Can be proven using knowledge from TMA4267 on properties of the multivariate normal distribution.

Independence: Let ${\bf X}_{(p \times 1)}$ be a random vector from $N_p({\bf \mu},{\bf \Sigma})$. Then ${\bf A}{\bf X}$ and ${\bf B}{\bf X}$ are independent iff ${\bf A}{\bf \Sigma}{\bf B}^T={\bf 0}$.

We have:

${\bf Y}\sim N_n({\bf X}{\bf \beta},\sigma^2{\bf I})$
${\bf AY}=\hat{{\bf \beta}}=({\bf X}^T{\bf X})^{-1}{\bf X}^T {\bf Y}$, and
${\bf BY}=({\bf I}-{\bf H}){\bf Y}$.
Now ${\bf A}\sigma^2{\bf I}{\bf B}^T=\sigma^2 {\bf A}{\bf B}^T=\sigma^2 ({\bf X}^T{\bf X})^{-1}{\bf X}^T ({\bf I}-{\bf H})={\bf 0}$
since ${\bf X}({\bf I}-{\bf H})={\bf X}-{\bf HX}={\bf X}-{\bf X}={\bf 0}$.
We conclude that $\hat{{\bf \beta}}$ is independent of $({\bf I}-{\bf H}){\bf Y}$,
and, since SSE=function of $({\bf I}-{\bf H}){\bf Y}$: SSE=${\bf Y}^T({\bf I}-{\bf H}){\bf Y}$,
then $\hat{{\bf \beta}}$ and SSE are independent, and the result with $T_j$ being t-distributed with $n-p$ degrees of freedom is correct.
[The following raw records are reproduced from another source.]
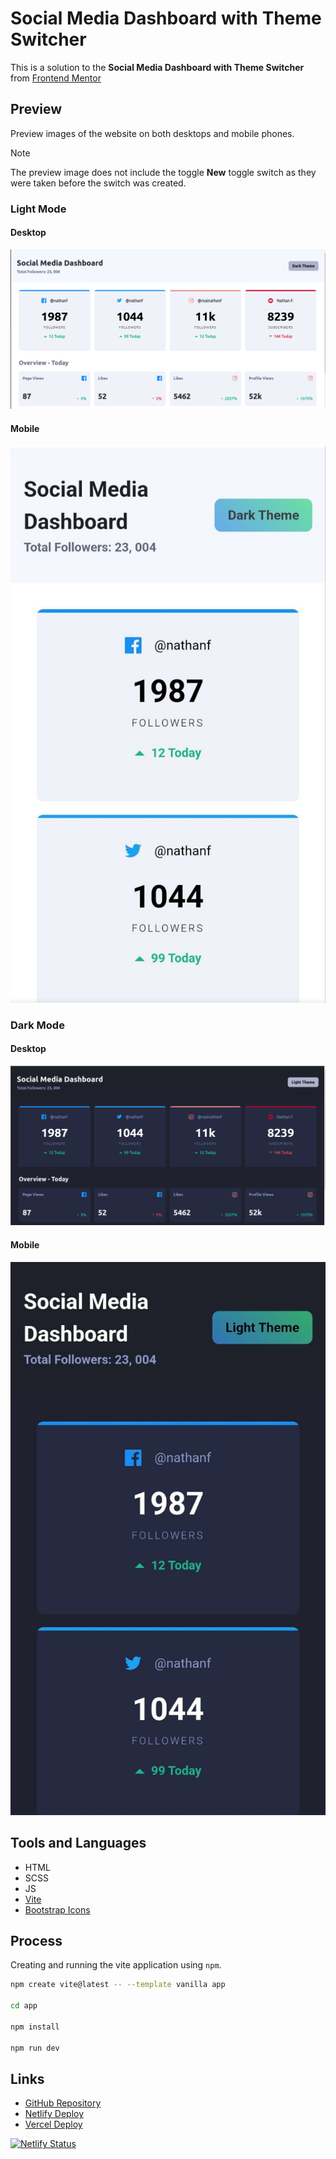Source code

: # Social Media Dashboard with Theme Switcher

This is a solution to the **Social Media Dashboard with Theme Switcher** from [Frontend Mentor](https://frontendmentor.io)

## Preview

Preview images of the website on both desktops and mobile phones.

> [!NOTE]
> The preview image does not include the toggle **New** toggle switch as they were taken before the switch was created.

### Light Mode

#### Desktop

![alt text](preview-desktop-light.png)

#### Mobile

![alt text](preview-mobile-light.jpg)

### Dark Mode

#### Desktop

![alt text](preview-desktop-dark.png)

#### Mobile

![alt text](preview-mobile-dark.jpg)

## Tools and Languages

- HTML
- SCSS
- JS
- [Vite](https://vitejs.dev)
- [Bootstrap Icons](https://icons.getbootstrap.com)

## Process

Creating and running the vite application using `npm`.

```sh
npm create vite@latest -- --template vanilla app

cd app

npm install

npm run dev
```

## Links

- [GitHub Repository](https://github.com/Code-Beaker/social-media-dashboard-code-beaker)
- [Netlify Deploy](https://social-media-dashboard-code-beaker.netlify.app/)
- [Vercel Deploy](https://social-media-dashboard-code-beaker.vercel.app/)

[![Netlify Status](https://api.netlify.com/api/v1/badges/810aa684-c565-465f-84a6-508bea723099/deploy-status)](https://app.netlify.com/sites/social-media-dashboard-code-beaker/deploys)
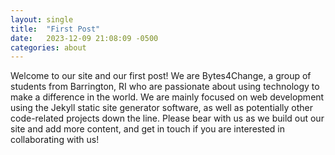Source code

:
 ```yaml
---
layout: single
title:  "First Post"
date:   2023-12-09 21:08:09 -0500
categories: about
---
```

Welcome to our site and our first post! We are Bytes4Change, a group of students from Barrington, RI who are passionate about using technology to make a difference in the world. We are mainly focused on web development using the Jekyll static site generator software, as well as potentially other code-related projects down the line. Please bear with us as we build out our site and add more content, and get in touch if you are interested in collaborating with us!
Remark: a similar result will exist for GLMs, using the concept of orthogonal parameters.

Checking model assumptions

In the normal linear model we have made the following assumptions.

Linearity of covariates: ${\bf Y}={\bf X}\beta+\varepsilon$. Problem: non-linear relationship?
Homoscedastic error variance: $\text{Cov}(\varepsilon)=\sigma^2 {\bf I}$. Problem: Non-constant variance of error terms
Uncorrelated errors: $\text{Cov}(\varepsilon_i,\varepsilon_j)=0$.
Additivity of errors: ${\bf Y}={\bf X}\beta+\varepsilon$
Assumption of normality: $\varepsilon \sim N_n({\bf 0},\sigma^2{\bf I})$

The same assumptions are made when we do things the GLM way for the normal linear model.

In addtion the following might cause problems:

Outliers
High leverage points
Collinearity

General theory on QQ-plots

Read this for yourself. You do not need to understand this in detail, but is useful to have a basic idea why we look for a straight line in a QQ-plot. There is one question about this in the ILw1.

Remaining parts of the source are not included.